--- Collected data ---
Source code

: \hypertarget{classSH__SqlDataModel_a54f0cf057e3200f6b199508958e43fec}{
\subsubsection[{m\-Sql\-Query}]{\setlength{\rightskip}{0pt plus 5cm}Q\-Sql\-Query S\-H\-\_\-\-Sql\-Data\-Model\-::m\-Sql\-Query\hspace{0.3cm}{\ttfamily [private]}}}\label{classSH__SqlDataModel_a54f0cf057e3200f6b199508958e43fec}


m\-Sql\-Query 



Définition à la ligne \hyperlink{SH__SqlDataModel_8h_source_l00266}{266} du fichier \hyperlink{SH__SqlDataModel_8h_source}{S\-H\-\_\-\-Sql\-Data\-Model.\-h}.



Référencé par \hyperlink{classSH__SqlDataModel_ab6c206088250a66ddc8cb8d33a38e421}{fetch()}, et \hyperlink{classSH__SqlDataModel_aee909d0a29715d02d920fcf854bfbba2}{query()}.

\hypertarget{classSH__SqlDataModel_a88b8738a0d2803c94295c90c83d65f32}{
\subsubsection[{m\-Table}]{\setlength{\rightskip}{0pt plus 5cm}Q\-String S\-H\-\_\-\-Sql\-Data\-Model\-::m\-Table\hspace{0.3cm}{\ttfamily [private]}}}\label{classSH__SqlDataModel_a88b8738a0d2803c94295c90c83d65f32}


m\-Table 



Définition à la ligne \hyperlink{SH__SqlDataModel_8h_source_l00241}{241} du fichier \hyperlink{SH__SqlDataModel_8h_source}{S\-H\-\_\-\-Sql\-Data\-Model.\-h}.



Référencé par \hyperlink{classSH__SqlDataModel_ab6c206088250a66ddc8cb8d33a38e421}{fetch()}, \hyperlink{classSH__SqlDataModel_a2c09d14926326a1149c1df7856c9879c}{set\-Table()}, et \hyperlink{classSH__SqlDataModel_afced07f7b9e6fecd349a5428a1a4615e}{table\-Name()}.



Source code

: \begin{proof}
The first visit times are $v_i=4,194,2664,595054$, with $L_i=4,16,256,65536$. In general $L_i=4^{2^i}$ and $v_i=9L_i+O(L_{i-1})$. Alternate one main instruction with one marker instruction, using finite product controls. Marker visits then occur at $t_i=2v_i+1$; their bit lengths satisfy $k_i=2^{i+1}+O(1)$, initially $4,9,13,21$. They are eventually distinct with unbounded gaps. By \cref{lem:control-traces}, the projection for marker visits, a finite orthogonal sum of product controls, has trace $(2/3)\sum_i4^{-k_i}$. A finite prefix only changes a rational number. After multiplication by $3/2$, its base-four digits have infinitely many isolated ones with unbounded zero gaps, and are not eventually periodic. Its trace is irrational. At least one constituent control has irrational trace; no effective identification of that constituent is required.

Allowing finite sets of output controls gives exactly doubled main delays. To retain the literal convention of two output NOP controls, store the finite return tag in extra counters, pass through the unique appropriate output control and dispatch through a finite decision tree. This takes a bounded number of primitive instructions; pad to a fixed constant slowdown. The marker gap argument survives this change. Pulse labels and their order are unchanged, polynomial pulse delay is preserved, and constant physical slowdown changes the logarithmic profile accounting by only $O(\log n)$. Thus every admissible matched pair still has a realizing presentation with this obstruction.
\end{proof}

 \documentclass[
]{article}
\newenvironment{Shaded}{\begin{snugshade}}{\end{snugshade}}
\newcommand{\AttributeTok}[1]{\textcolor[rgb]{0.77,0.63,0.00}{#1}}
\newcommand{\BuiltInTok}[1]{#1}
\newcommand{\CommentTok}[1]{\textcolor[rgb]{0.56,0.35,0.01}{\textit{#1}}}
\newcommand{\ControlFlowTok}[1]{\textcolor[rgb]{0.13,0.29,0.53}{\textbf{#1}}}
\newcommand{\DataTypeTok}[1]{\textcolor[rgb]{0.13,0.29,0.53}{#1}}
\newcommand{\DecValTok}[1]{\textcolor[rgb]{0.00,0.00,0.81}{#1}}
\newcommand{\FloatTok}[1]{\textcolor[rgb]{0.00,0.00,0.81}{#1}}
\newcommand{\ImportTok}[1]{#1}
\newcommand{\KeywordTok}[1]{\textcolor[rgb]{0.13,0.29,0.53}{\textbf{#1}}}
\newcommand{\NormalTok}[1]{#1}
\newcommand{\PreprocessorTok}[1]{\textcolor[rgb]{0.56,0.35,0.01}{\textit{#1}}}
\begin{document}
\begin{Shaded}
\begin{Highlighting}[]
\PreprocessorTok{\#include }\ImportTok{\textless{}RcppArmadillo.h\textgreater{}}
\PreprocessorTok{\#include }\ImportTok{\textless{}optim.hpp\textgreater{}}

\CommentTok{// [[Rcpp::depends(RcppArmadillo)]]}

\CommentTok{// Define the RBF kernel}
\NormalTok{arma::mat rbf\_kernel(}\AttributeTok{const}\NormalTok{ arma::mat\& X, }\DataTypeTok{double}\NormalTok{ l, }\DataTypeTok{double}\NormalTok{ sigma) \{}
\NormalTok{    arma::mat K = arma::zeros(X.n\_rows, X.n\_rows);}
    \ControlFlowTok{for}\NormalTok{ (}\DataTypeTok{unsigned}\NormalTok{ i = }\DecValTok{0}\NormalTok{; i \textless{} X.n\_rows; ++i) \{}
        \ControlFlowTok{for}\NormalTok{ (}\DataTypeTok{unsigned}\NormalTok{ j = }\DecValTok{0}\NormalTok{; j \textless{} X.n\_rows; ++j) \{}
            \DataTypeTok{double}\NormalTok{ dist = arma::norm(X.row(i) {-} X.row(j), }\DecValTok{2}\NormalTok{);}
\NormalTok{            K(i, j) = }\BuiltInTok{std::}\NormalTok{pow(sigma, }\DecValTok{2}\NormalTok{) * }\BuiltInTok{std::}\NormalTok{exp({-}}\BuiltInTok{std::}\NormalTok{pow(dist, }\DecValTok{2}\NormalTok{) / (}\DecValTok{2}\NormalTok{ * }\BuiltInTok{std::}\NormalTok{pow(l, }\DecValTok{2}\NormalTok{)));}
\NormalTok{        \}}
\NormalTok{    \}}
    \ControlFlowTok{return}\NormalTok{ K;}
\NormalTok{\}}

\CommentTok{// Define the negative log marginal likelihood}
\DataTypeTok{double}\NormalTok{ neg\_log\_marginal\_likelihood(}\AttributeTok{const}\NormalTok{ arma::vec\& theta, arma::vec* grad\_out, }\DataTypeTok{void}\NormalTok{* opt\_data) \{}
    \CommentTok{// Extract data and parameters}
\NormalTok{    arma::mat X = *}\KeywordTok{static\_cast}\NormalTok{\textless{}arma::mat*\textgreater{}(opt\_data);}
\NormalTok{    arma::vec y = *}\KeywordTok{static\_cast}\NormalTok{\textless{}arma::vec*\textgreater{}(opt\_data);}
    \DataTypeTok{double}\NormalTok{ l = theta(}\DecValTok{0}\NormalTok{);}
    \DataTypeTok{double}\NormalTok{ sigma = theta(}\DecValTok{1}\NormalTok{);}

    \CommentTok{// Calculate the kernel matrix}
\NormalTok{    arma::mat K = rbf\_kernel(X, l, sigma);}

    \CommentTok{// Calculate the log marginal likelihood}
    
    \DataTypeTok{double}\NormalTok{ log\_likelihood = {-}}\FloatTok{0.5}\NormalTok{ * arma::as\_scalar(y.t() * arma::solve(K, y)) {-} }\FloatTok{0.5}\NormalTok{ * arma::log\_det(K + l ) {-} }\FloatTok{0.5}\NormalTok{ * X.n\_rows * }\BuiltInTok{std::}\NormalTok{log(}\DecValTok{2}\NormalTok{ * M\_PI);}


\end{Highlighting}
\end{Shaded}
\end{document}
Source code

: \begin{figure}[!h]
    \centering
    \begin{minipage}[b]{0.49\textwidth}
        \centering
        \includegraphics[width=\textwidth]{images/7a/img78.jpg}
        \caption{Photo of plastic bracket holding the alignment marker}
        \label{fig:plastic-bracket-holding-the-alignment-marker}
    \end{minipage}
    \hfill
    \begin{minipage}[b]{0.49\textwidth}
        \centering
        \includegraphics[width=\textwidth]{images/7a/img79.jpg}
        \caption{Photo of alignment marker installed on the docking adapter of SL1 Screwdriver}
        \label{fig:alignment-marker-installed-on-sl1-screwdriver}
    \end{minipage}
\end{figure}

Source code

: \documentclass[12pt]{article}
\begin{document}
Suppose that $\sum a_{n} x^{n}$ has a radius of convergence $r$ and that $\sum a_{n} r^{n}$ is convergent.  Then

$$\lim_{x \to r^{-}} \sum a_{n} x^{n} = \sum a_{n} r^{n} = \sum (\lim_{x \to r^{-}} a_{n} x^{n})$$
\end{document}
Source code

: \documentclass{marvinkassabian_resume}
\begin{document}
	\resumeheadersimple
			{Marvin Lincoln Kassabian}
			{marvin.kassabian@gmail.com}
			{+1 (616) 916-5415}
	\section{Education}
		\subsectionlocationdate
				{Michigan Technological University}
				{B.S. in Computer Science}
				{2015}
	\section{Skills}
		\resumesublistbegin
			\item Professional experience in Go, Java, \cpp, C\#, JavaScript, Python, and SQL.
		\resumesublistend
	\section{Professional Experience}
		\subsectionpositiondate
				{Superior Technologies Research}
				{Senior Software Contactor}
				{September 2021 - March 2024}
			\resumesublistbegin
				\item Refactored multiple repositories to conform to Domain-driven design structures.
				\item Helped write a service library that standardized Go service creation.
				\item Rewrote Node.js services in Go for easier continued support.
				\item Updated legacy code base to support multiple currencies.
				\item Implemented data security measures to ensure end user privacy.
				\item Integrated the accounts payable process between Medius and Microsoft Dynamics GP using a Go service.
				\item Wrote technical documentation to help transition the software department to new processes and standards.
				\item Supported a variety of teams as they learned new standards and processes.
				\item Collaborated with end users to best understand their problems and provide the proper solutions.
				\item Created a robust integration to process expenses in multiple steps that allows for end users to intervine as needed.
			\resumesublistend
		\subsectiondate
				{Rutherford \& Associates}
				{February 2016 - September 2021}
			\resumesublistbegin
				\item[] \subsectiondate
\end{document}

--- What to do ---
Check the entries above line by line and return each one containing the word "caption".

--- Answer section ---
        \caption{Photo of plastic bracket holding the alignment marker}
        \caption{Photo of alignment marker installed on the docking adapter of SL1 Screwdriver}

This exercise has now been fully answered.